Suas mãos eram pequeninas. Quase não conseguiam abraçar as moedas da esmola recebida. Quando pedia, fazia da maneira como vira seu irmão mais velho realizar. Dissimulava uma desculpa qualquer pelo dinheiro. Pelo troco, pela vida.
Suas roupas eram trapos. Pedaços de tecido nada dignos de um ser humano. A pouca idade estampada no rosto contrastava-se a envelhecida vestimenta. Um calção de cor azul desbotada vestia seus membros inferiores. Nos superiores, uma camiseta de propaganda política, cujo número a ser votado designava a repugnância política da fome.
Suas qualidades ainda não foram descobertas. Ela não frequentou uma escola que lhe instruisse sobre suas propriedades. Fora conduzido pela didática da vida, que estuprava-lhe as oportunidades que sequer vislumbrou. Criança foragida, de educação contrabandeada; saqueada.
Suas lágrimas estavam já secas. Cansada de ferir-se pelo acaso, essa criança olhou pelo vidro do carro, em cujo assento estava o motorista implácavel, e estendeu a mão. Queria dinheiro, mas sobretudo um socorro. Eis a calamidade das diferenças humanas.
Suas virtudes drenavam o choro, que escorria pelo seu singelo rosto. Quando sozinha, suas lágrimas não tinham apoio de mãe, ou pai. Sua literatura escrevia-se pelas palavras deste escritor, maldito em ser sensível a essa realidade.
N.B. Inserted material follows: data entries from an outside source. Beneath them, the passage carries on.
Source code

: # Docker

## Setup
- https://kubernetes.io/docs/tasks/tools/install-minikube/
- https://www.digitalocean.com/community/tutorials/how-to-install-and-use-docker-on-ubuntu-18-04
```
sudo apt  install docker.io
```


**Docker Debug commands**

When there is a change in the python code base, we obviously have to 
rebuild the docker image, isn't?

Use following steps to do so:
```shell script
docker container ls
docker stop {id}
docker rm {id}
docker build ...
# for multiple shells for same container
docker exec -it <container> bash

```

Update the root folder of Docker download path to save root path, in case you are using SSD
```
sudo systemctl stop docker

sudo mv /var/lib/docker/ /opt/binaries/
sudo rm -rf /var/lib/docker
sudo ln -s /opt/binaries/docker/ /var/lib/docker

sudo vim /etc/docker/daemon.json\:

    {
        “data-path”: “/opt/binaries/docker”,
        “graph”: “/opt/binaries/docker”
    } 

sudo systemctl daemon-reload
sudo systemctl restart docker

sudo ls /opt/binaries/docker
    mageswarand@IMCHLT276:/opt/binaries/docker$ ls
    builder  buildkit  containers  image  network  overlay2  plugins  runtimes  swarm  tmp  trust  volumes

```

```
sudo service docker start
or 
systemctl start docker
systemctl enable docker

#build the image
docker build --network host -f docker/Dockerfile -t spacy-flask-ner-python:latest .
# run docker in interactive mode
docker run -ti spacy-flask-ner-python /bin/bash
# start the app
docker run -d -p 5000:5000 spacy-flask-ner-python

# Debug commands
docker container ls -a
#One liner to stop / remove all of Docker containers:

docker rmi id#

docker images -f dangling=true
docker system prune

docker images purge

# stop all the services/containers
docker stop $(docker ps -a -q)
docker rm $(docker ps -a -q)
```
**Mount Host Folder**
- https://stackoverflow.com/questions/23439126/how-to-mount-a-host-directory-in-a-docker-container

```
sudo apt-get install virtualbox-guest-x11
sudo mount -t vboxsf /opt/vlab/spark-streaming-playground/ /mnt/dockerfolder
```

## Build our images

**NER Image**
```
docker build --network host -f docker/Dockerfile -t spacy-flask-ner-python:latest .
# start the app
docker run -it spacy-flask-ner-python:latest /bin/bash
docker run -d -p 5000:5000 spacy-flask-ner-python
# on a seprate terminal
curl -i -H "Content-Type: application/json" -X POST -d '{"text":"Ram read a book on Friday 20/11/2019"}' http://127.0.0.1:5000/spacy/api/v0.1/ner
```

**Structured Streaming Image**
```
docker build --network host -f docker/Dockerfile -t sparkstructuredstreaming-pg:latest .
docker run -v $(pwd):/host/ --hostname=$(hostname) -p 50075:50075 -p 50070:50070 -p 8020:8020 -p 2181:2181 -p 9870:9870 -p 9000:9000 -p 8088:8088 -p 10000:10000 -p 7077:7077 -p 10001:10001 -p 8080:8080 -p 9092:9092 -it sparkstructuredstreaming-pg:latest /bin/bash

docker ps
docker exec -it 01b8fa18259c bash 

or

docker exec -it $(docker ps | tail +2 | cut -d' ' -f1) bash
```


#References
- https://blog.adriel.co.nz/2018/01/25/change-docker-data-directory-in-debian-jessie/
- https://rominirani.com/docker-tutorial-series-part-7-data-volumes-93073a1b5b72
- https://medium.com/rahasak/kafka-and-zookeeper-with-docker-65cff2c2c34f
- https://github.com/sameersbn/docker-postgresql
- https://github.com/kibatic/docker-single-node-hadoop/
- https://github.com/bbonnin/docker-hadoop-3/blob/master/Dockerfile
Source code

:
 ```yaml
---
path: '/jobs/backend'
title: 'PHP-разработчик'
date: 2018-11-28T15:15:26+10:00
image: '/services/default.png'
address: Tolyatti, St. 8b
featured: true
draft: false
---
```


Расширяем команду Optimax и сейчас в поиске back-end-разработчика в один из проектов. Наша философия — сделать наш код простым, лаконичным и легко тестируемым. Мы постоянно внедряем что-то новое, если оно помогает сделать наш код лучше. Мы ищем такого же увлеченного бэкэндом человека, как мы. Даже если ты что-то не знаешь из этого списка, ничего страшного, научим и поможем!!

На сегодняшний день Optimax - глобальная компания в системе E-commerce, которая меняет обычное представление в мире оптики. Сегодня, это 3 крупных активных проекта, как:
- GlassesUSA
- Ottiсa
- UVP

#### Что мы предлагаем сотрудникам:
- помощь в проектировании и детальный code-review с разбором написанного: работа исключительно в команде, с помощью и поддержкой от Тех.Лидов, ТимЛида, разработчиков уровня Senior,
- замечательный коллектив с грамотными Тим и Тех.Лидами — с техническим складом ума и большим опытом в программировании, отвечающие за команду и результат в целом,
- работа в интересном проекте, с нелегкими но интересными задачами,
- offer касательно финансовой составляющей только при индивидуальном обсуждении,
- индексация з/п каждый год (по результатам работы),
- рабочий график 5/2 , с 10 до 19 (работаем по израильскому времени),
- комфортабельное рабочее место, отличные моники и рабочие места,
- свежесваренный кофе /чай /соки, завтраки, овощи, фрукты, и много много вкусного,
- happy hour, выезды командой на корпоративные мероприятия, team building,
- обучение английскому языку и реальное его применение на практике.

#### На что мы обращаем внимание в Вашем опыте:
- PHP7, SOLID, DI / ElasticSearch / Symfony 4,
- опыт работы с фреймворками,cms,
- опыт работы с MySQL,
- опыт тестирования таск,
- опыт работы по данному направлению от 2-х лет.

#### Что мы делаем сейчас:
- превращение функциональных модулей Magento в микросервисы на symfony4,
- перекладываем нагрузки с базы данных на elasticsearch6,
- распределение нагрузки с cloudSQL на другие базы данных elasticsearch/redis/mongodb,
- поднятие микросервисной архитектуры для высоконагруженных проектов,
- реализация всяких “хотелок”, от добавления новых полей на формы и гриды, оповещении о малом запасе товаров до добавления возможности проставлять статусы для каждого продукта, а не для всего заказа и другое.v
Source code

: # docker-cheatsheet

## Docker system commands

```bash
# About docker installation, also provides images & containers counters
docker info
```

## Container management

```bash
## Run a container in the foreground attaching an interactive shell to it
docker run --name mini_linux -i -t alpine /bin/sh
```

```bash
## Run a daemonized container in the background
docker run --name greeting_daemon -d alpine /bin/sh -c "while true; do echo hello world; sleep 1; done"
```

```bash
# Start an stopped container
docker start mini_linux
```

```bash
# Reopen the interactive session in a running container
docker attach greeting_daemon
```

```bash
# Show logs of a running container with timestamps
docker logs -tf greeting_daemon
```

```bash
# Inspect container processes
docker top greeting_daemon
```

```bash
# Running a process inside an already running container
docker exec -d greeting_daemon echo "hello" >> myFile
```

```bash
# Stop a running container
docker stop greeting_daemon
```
Essa criança bebera lente envenenado, pela sociedade apática que não que chora, apenas bebe.
Suas mortes eram diárias. Cada vez que um transeunte atravessava a rua, em direção ao shopping center, o calor da pobreza era substituído pelo ar condicionado. E outra vez consumiam-se superficialidades em forma de produtos. E se comprava. E a criança ainda ali ao lado, no calor do deserto urbano. Incessantemente procurava oásis que lhe permitisse beber sem ser creditada.
Suas realidades ressuscitavam a tristeza. Ah, todavia, ainda assim ela sorria. Seus dentes de leite, ainda não arrancados, amamentavam a felicidade perante o medíocre.
— Volte mãe. Volte pai. – e ela sequer família possuia.
— Volte humanidade.
— Volte vida.
Suas mazelas, interpretáveis pelos poros de quem transpira vida, aquém do frio triste, é este texto quente. Evaporo se em contato com essas feridas sociais. A criança, longe da finalidade da qual gostaria de dar aos meus textos, agora repousa em silêncio; seu túmulo não possui lápide.